Thankfully, Ben Rosen came to the rescue. Rosen is a co-founder of Compaq and the company's chairman, and he runs Compaq's board of directors the way it should be run: with a complete willingness to replace top executives when they come up short. In 1991, Rosen brought in Pfeiffer to replace Rod Canion as CEO when Canion refused to acknowledge that Compaq needed to alter its cost structure radically to compete in the new world of PCs. And this past weekend, Rosen dismissed Pfeiffer, both because of what he's done in the past two years and because of what he was apparently incapable of doing in the future. (Until Compaq gets a new CEO, the company will be run by an interim triumvirate of directors, including Rosen himself.)
Although U.S. corporations have taken real strides in the field of corporate governance in the past decade, CEOs remain for the most part sacred cows.
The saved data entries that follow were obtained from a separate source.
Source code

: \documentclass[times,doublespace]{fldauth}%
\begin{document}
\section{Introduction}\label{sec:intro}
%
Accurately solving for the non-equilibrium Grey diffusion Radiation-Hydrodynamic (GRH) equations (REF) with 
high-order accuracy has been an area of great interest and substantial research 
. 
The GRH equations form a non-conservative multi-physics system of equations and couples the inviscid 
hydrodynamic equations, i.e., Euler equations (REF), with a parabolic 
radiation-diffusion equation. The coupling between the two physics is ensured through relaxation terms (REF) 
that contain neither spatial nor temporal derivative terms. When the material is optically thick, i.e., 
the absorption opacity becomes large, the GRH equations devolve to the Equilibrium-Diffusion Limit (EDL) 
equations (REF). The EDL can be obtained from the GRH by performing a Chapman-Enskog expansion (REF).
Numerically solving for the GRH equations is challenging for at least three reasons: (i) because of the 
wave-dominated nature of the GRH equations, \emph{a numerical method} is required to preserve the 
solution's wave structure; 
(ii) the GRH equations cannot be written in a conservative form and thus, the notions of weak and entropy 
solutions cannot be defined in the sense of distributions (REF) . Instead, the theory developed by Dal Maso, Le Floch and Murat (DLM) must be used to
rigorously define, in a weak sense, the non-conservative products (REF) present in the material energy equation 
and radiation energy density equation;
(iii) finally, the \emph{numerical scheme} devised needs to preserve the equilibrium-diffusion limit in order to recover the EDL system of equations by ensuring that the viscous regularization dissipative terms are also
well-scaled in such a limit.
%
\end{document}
They're incredibly overcompensated when they succeed and only rarely dismissed when they fail. After a rash of high-profile dismissals in the early part of this decade--including the replacement of CEOs at companies such as GM, IBM, and Kodak--we have for the most part settled into a comfy state of affairs, in which as long as a CEO isn't actively conspiring to wreck a company, he can be pretty sure he won't be fired. That's what makes Rosen's decision to let Pfeiffer go so welcome.
In an open letter to Compaq employees that was run as an advertisement on the back page of today's New York Times' business section, Rosen essentially said that while Pfeiffer had done a great job when he first arrived at Compaq, he was ill-equipped to deal with "a company on the frontier of change" and he was not "a leader capable of managing at Internet speed." Some of this is simple Internet hype. But Rosen was right to suggest that Pfeiffer seemed locked in an old way of doing business. It's not so much that Pfeiffer was necessarily incapable of managing in this new economy. It's that he didn't really seem to recognize that it existed.
Take Compaq's acquisition of Digital, a deal that forced the company to devote substantial resources to the problem of integration at a time when its core PC business was under dramatic attack from the likes of Dell and Gateway. The Digital acquisition seemed mainly designed to allow Compaq to meet Pfeiffer's goal of $50 billion in sales by the year 2000. But that goal itself seemed vaguely anachronistic. Who measures success by sales anymore? Who believes that size is in and of itself a good? At a time when the strongest technology companies seem driven by a single idea--Dell by its direct model, EMC by storage, Microsoft by software--Compaq decided that it wanted many different ideas under its umbrella. There are companies--most notably GE--that can do this and succeed. Compaq never showed signs of being one of those companies.
In that sense, Rosen can be faulted for having waited so long to pull the plug on Pfeiffer, since Compaq has been mired in deep trouble for at least a couple of years. But Pfeiffer's record in the first part of this decade was stellar, which made it difficult to believe that he wouldn't be able to pull the rabbit out of the hat again. You want to dance with the one that brung you. But sometimes you find out that he just can't waltz.